El embajador de Cuba en Nicaragua, compañero Juan Carlos Hernández Padrón, calificó el “Sí” en el Referéndum del pasado 24 de febrero, como un triunfo de la Revolución y del pueblo cubano, para adaptar la Constitución a las nuevas realidades.

“Evidentemente el Sí, ha sido un triunfo de la revolución, ha sido un llamado a la unidad, y es una demostración de la voluntad inquebrantable de la inmensa mayoría de los cubanos”, expresó el diplomático en declaraciones a la revista En Vivo del Canal 4 de televisión esta mañana.

“Como usted decía, este es un proceso que no se inició el día de la votación, sino que desde hace varios años ya se viene trabajando.

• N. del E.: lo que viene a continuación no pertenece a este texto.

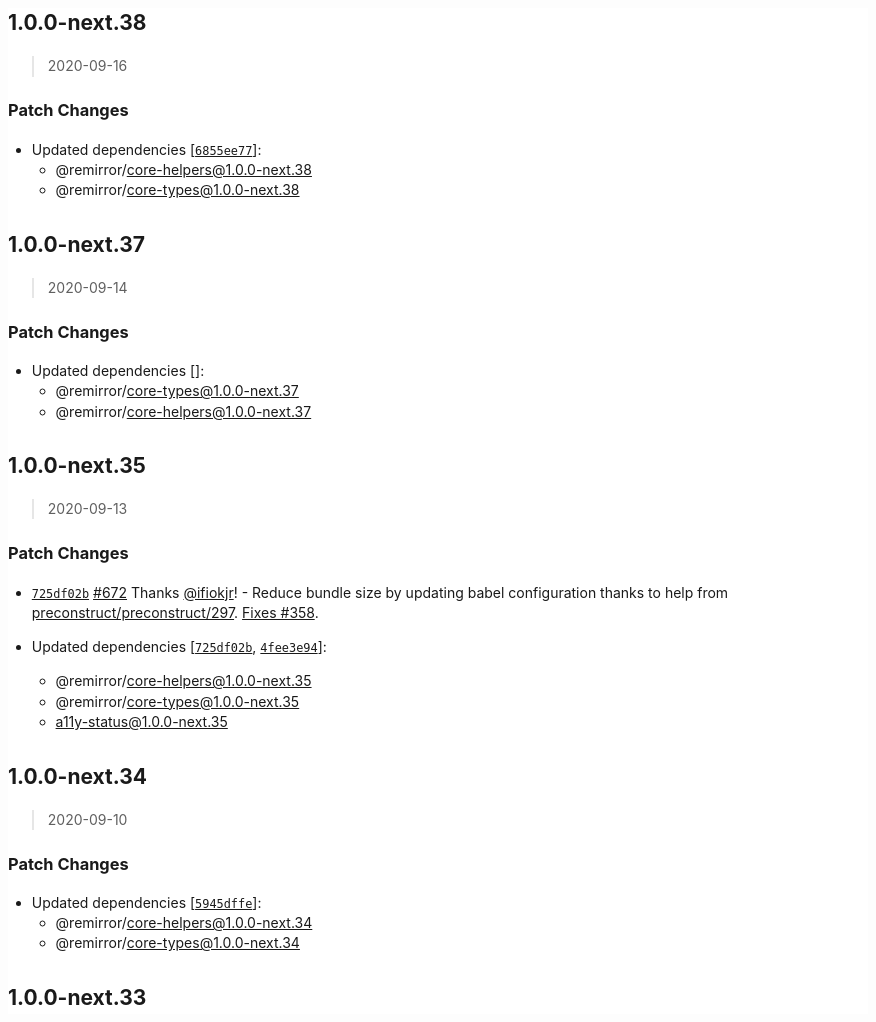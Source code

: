 ## 1.0.0-next.38

> 2020-09-16

### Patch Changes

- Updated dependencies [[`6855ee77`](https://github.com/remirror/remirror/commit/6855ee773bf25a4b30d45a7e09eeab78d6b3f67a)]:
  - @remirror/core-helpers@1.0.0-next.38
  - @remirror/core-types@1.0.0-next.38

## 1.0.0-next.37

> 2020-09-14

### Patch Changes

- Updated dependencies []:
  - @remirror/core-types@1.0.0-next.37
  - @remirror/core-helpers@1.0.0-next.37

## 1.0.0-next.35

> 2020-09-13

### Patch Changes

- [`725df02b`](https://github.com/remirror/remirror/commit/725df02b53fa16b9c7a3768b0c9464e739e35813) [#672](https://github.com/remirror/remirror/pull/672) Thanks [@ifiokjr](https://github.com/ifiokjr)! - Reduce bundle size by updating babel configuration thanks to help from [preconstruct/preconstruct/297](https://github.com/preconstruct/preconstruct/issues/297#issuecomment-690964802). [Fixes #358](https://github.com/remirror/remirror/issues/358).

- Updated dependencies [[`725df02b`](https://github.com/remirror/remirror/commit/725df02b53fa16b9c7a3768b0c9464e739e35813), [`4fee3e94`](https://github.com/remirror/remirror/commit/4fee3e9400dd5557ddb24f6256e6d7219cef34ec)]:
  - @remirror/core-helpers@1.0.0-next.35
  - @remirror/core-types@1.0.0-next.35
  - a11y-status@1.0.0-next.35

## 1.0.0-next.34

> 2020-09-10

### Patch Changes

- Updated dependencies [[`5945dffe`](https://github.com/remirror/remirror/commit/5945dffeadac8ae568be1ab0014e1186e03d5fb0)]:
  - @remirror/core-helpers@1.0.0-next.34
  - @remirror/core-types@1.0.0-next.34

## 1.0.0-next.33
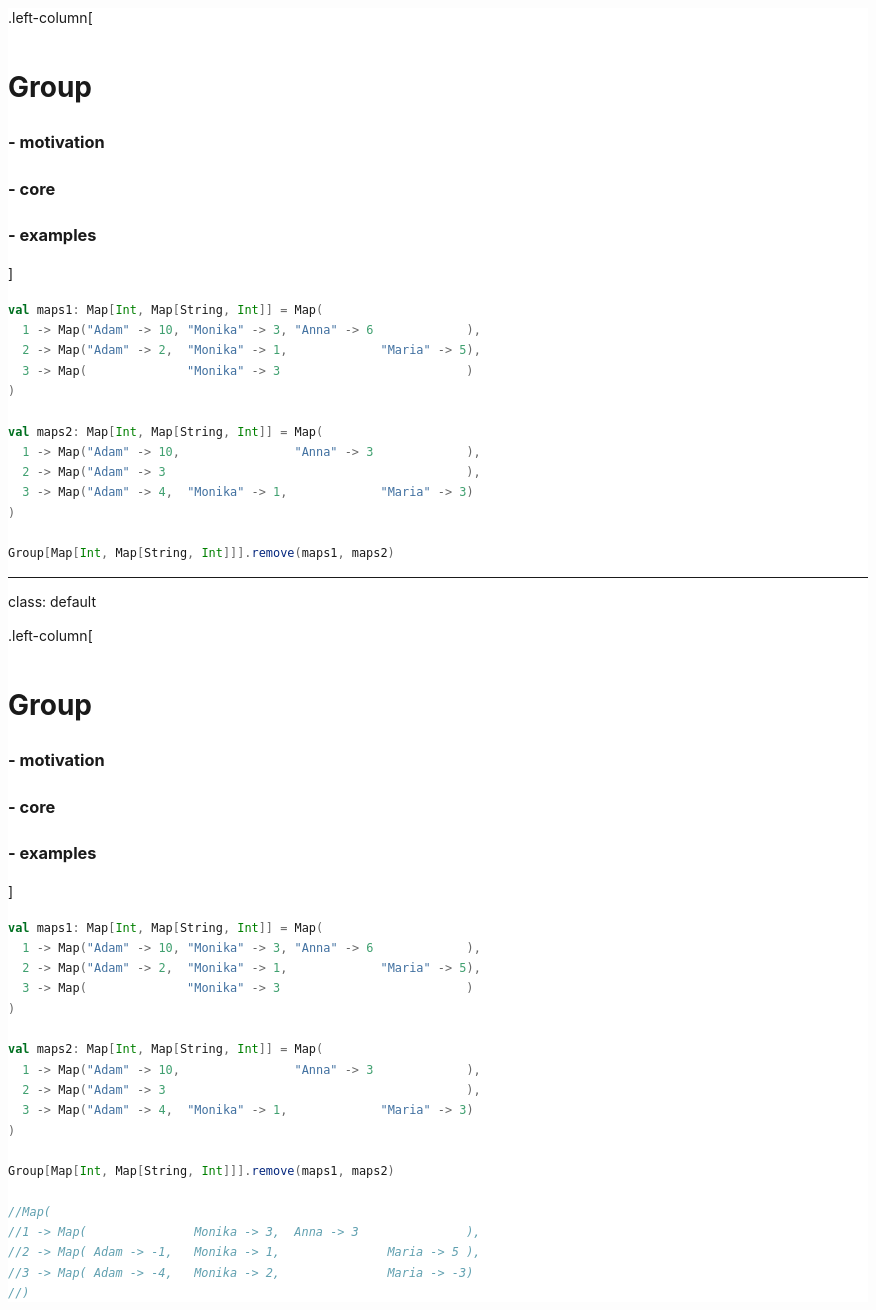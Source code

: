 .left-column[
# Group
### - motivation
### - core
### - examples
]

```scala
val maps1: Map[Int, Map[String, Int]] = Map(
  1 -> Map("Adam" -> 10, "Monika" -> 3, "Anna" -> 6             ),
  2 -> Map("Adam" -> 2,  "Monika" -> 1,             "Maria" -> 5),
  3 -> Map(              "Monika" -> 3                          )
)

val maps2: Map[Int, Map[String, Int]] = Map(
  1 -> Map("Adam" -> 10,                "Anna" -> 3             ),
  2 -> Map("Adam" -> 3                                          ),
  3 -> Map("Adam" -> 4,  "Monika" -> 1,             "Maria" -> 3)
)

Group[Map[Int, Map[String, Int]]].remove(maps1, maps2)

```

---
class: default

.left-column[
# Group
### - motivation
### - core
### - examples
]

```scala
val maps1: Map[Int, Map[String, Int]] = Map(
  1 -> Map("Adam" -> 10, "Monika" -> 3, "Anna" -> 6             ),
  2 -> Map("Adam" -> 2,  "Monika" -> 1,             "Maria" -> 5),
  3 -> Map(              "Monika" -> 3                          )
)

val maps2: Map[Int, Map[String, Int]] = Map(
  1 -> Map("Adam" -> 10,                "Anna" -> 3             ),
  2 -> Map("Adam" -> 3                                          ),
  3 -> Map("Adam" -> 4,  "Monika" -> 1,             "Maria" -> 3)
)

Group[Map[Int, Map[String, Int]]].remove(maps1, maps2)

//Map(
//1 -> Map(               Monika -> 3,  Anna -> 3               ),
//2 -> Map( Adam -> -1,   Monika -> 1,               Maria -> 5 ),
//3 -> Map( Adam -> -4,   Monika -> 2,               Maria -> -3)
//)
```
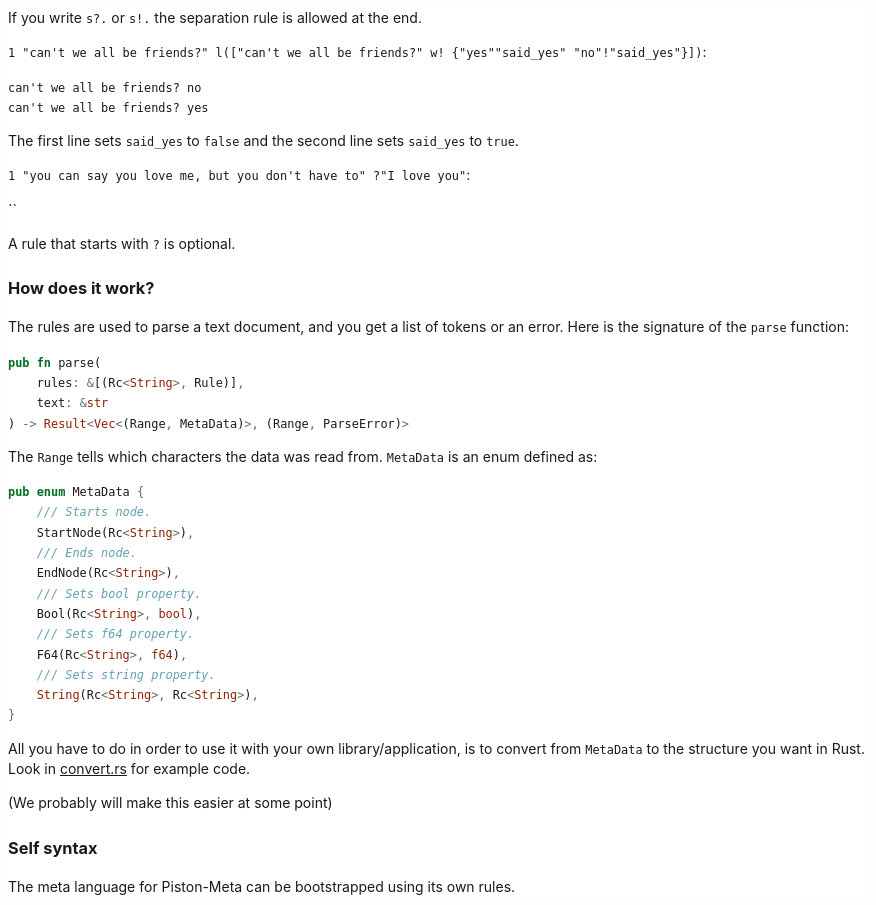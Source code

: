 If you write `s?.` or `s!.` the separation rule is allowed at the end.

`1 "can't we all be friends?" l(["can't we all be friends?" w! {"yes""said_yes" "no"!"said_yes"}])`:

```
can't we all be friends? no
can't we all be friends? yes
```

The first line sets `said_yes` to `false` and the second line sets `said_yes` to `true`.

`1 "you can say you love me, but you don't have to" ?"I love you"`:

``

A rule that starts with `?` is optional.

### How does it work?

The rules are used to parse a text document, and you get a list of tokens or an error.
Here is the signature of the `parse` function:

```Rust
pub fn parse(
    rules: &[(Rc<String>, Rule)],
    text: &str
) -> Result<Vec<(Range, MetaData)>, (Range, ParseError)>
```

The `Range` tells which characters the data was read from.
`MetaData` is an enum defined as:

```Rust
pub enum MetaData {
    /// Starts node.
    StartNode(Rc<String>),
    /// Ends node.
    EndNode(Rc<String>),
    /// Sets bool property.
    Bool(Rc<String>, bool),
    /// Sets f64 property.
    F64(Rc<String>, f64),
    /// Sets string property.
    String(Rc<String>, Rc<String>),
}
```

All you have to do in order to use it with your own library/application,
is to convert from `MetaData` to the structure you want in Rust.
Look in [convert.rs](https://github.com/PistonDevelopers/meta/blob/master/src/bootstrap/convert.rs) for example code.

(We probably will make this easier at some point)

### Self syntax

The meta language for Piston-Meta can be bootstrapped using its own rules.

La Constitución existente data de 1976, es decir, más de 40 años de existencia, que debía adaptarse a las nuevas realidades, atemperar a la realidad de Cuba, pero también del contexto internacional, totalmente diferente”, añadió.

“Sabiendo estas realidades se trabajó intensamente por una comisión de la Asamblea Nacional del Poder Popular, se presentó un anteproyecto de Constitución, que fue ampliamente discutido por todo el pueblo cubano”, enfatizó.

Señaló que entre el 13 de agosto y el 15 de noviembre del año pasado ese anteproyecto fue discutido en más de 13 asambleas en todo Cuba, así como en centros de estudios, centros laborales y en las comunidades.

Más de nueve millones de cubanos aportaron y ampliaron los elementos del anteproyecto constitucional y el embajador cubano destacó que fue un proceso ampliamente democrático.

Se recogieron más de nueve mil propuestas para incluir, enmendar o modificar el proyecto de Constitución propuesto.

Tras ese proceso de consulta el 60 % del articulado del documento fue modificado, dijo el diplomático. Eso fue lo que se votó el pasado 24 de febrero en el referéndum.

Dijo que el 24 de febrero es una fecha significativa en la historia de Cuba, porque es el reinicio de las guerras de independencia en 1895 con Maceo y con Martí.

“En la nueva batalla de estos tiempos Cuba dio una demostración ante el mundo de dignidad, unidad, de inquebrantable apoyo a la Revolución, cuando más del 86% de los que participaron en esta votación, dieron un sí rotundo a este proceso”, resaltó.

Dijo que hubo un mínimo de los electores que mostró otro comportamiento. “Podemos compartir con ustedes las estadísticas, un 1.68 fueron votos anulados; 2.54 votos en blanco y un 9 % que votó por el No”, detalló.

Destacó que contrario a lo que sucede en otros países, las urnas custodiadas por pioneros dieron un Sí rotundo a este proceso.

En el proceso participaron más de 400 mil personas, autoridades electorales, supervisores, pero que, a diferencia de en otros países donde son los militares los que deben custodiar las urnas, en Cuba fueron estudiantes universitarios y de la enseñanza media superior, los que supervisaron ese proceso, destacó el embajador cubano.

La población tuvo la oportunidad de estar en el inicio del proceso y participar en el final del referéndum, en el conteo de los votos, cada uno viendo ahí directamente cómo fue el proceso realizado.

“Es una demostración también de nuestra democracia participativa, lo que ha tenido lugar en este proceso”, subrayó.

Informó que el padrón básico era de 8 millones 669 mil 714 cubanos y participaron 7 millones 848 mil 343. Los cubanos participaron en el proceso desde el lugar en que se encontraban. Todos estos datos son preliminares porque falta un proceso de cotejo.

El 95.85 % de las boletas fueron válidas y el embajador dijo que esas cifras son más que contundentes.

“En Cuba hay una conciencia política, la gente sabía de lo que estaba votando, no se trata de un proceso en el que la gente fue obligada ni mucho menos, fue una demostración de lo que había hecho previamente en ese proceso de discusión, la gente interpretó en su justa medida lo que significaba votar por la Constitución, que es garantizar no solo el presente sino también el futuro, porque estamos también estas conquistas para las futuras generaciones”, dijo.

El Embajador también se refirió a otros temas relacionados con la economía cubana y las iniciativas puestas en marcha para fortalecerlas, el bloqueo y la nueva realidad de la isla.